In this particular case, the parties agreed to arbitrate matters “relating to ․ the transaction entered into,” which was the Lollars' purchase of a 2009 Dodge Ram truck on May 28, 2013. According to the uncontradicted allegations of the complaint, the personal information of the Lollars' that was wrongly disseminated in connection with their identity-theft claims was provided to Locklear CJD in December 2015 during a visit to the dealership that was not related to the purchase of the 2009 Dodge Ram truck. On the face of the arbitration agreement, its terms do not apply to the interaction of the Lollars and the defendants that occurred in 2015. The 2013 vehicle purchase to which the 2013 arbitration agreement refers and relates is one transaction. The Lollars' 2015 visit to the dealership for the purpose of exploring whether to enter into an entirely different transaction with Locklear CJD (and their provision of financial information to Locklear CJD during that visit) is, quite simply, an unrelated matter.

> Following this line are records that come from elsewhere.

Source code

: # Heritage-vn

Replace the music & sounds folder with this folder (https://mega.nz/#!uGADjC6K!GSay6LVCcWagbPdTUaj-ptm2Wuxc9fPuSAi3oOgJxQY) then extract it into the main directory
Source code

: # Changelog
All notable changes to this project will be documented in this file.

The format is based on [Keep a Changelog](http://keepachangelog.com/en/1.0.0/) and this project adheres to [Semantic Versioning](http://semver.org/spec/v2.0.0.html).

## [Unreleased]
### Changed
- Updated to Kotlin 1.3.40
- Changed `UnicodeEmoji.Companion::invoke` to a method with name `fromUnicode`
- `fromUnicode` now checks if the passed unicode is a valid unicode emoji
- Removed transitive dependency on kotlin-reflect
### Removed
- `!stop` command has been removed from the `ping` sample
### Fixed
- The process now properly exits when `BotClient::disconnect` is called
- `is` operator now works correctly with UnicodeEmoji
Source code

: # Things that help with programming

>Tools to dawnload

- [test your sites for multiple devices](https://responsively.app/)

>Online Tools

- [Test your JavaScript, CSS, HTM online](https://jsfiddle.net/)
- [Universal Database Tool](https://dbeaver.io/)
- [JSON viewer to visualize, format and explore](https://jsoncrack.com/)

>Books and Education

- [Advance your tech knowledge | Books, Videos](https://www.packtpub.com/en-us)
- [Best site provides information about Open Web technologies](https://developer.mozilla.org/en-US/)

The situation is similar to one presented in Capitol Chevrolet & Imports, Inc. v. Payne, 876 So. 2d 1106 (Ala. 2003). In that case, Jean Payne purchased a used 1997 Cadillac Catera automobile from Capitol Chevrolet & Imports, Inc. (“Capitol”), on September 6, 2001. The arbitration agreement Payne signed in connection with the purchase had language similar to the arbitration agreement in this case:

“'Buyer/lessee and dealer agree that all claims, demands, disputes or controversies of every kind or nature between them arising from, concerning or relating to any of the negotiations involved in the sale, lease, or financing of the vehicle, the terms and provisions of the sale, lease, or financing agreements, the arrangements for financing, the purchase of insurance, extended warranties, service contracts or other products purchased as an incident to the sale, lease or financing of the vehicle, the performance or condition of the vehicle, or any other aspects of the vehicle and its sale, lease, or financing shall be settled by binding arbitration ․”'

876 So. 2d at 1107.

The Court described the facts involved in Payne's claims against Capitol as follows:

“In September 2002, Payne sued Capitol and a Capitol salesperson, Jason Golden, alleging fraud and conversion. According to Payne's complaint, approximately one month after she purchased the Catera, she returned the Catera to Capitol in reliance on Golden's representation that Capitol had a willing buyer for the vehicle. Payne relinquished possession of the Catera to Capitol and stopped making payments on the car. Payne alleged that Golden, while acting in the line and scope of his employment with Capitol, misrepresented to her that Capitol had a buyer for the Catera, and that, when Payne relinquished the Catera to Capitol in reliance on that misrepresentation, Golden converted the Catera for his personal use. Payne's complaint alleged that, as a result of the misrepresentation, she lost the use of her vehicle, suffered severe mental anguish, and suffered an adverse credit rating once she stopped making payments on the Catera.”

876 So. 2d at 1107–08.

The Court concluded that Payne's claims were not related to her purchase of the Catera and therefore were not subject to the arbitration agreement.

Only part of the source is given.